── Records for the exercise
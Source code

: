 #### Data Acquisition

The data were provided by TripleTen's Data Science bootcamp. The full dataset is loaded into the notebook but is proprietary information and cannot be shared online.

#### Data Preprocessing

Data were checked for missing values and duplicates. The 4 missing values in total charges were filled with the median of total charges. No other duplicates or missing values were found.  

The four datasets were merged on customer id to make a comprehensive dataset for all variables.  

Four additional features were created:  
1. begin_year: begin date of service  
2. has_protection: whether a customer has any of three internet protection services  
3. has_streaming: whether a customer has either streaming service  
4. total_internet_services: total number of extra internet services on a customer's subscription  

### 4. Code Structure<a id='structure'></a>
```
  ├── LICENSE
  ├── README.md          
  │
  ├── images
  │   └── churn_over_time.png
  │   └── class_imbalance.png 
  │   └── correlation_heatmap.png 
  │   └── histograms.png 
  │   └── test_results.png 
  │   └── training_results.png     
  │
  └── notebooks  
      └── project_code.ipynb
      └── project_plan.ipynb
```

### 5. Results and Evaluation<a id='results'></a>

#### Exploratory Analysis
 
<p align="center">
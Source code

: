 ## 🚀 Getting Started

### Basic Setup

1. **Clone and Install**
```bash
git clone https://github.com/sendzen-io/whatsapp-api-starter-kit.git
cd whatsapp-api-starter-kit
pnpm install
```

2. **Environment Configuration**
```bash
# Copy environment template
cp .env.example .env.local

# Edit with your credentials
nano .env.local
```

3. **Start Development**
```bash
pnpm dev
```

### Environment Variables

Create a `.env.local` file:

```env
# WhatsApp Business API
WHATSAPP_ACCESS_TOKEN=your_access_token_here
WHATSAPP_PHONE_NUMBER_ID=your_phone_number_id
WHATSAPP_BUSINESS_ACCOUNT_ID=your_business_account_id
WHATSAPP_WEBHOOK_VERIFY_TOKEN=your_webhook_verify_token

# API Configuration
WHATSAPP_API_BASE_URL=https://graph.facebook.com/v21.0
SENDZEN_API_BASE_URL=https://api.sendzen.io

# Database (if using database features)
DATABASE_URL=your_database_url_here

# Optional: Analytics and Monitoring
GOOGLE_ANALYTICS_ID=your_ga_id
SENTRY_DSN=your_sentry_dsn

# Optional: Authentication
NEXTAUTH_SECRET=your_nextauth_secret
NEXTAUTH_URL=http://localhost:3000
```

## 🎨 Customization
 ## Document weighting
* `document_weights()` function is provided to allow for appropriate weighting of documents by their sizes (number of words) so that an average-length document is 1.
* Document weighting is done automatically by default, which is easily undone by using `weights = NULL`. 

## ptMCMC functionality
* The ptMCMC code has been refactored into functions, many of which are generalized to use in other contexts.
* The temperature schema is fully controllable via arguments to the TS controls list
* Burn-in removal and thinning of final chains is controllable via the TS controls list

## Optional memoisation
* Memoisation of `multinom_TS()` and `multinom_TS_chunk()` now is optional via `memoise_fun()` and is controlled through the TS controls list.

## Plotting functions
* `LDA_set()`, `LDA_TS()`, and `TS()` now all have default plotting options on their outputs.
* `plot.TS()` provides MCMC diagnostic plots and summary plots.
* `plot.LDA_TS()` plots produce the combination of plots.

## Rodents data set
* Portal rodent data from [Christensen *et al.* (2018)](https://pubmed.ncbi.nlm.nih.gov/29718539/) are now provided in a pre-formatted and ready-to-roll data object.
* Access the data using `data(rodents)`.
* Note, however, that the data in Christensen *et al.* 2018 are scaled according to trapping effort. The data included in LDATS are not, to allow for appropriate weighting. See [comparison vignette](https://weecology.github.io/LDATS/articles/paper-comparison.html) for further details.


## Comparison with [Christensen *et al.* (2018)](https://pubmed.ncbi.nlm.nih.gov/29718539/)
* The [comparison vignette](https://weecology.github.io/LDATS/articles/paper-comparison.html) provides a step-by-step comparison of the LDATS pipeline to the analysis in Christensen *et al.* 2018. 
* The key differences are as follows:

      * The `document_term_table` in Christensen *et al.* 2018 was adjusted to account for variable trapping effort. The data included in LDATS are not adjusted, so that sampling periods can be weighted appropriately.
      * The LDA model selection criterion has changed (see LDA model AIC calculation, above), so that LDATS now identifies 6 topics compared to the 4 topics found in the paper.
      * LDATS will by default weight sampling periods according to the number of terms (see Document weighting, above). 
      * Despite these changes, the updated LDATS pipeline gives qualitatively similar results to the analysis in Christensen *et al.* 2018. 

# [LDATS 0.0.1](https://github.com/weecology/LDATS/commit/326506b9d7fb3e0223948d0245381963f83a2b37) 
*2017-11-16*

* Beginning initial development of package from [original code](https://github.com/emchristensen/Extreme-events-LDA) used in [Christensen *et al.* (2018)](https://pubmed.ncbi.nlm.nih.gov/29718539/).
────
— Description of the task —
Using the entries above, output exactly the lines between the line holding "on their outputs." and the line holding "## Comparison with", end lines included, and nothing more.

— Worked solution —
* `LDA_set()`, `LDA_TS()`, and `TS()` now all have default plotting options on their outputs.
* `plot.TS()` provides MCMC diagnostic plots and summary plots.
* `plot.LDA_TS()` plots produce the combination of plots.

## Rodents data set
* Portal rodent data from [Christensen *et al.* (2018)](https://pubmed.ncbi.nlm.nih.gov/29718539/) are now provided in a pre-formatted and ready-to-roll data object.
* Access the data using `data(rodents)`.
* Note, however, that the data in Christensen *et al.* 2018 are scaled according to trapping effort. The data included in LDATS are not, to allow for appropriate weighting. See [comparison vignette](https://weecology.github.io/LDATS/articles/paper-comparison.html) for further details.


## Comparison with [Christensen *et al.* (2018)](https://pubmed.ncbi.nlm.nih.gov/29718539/)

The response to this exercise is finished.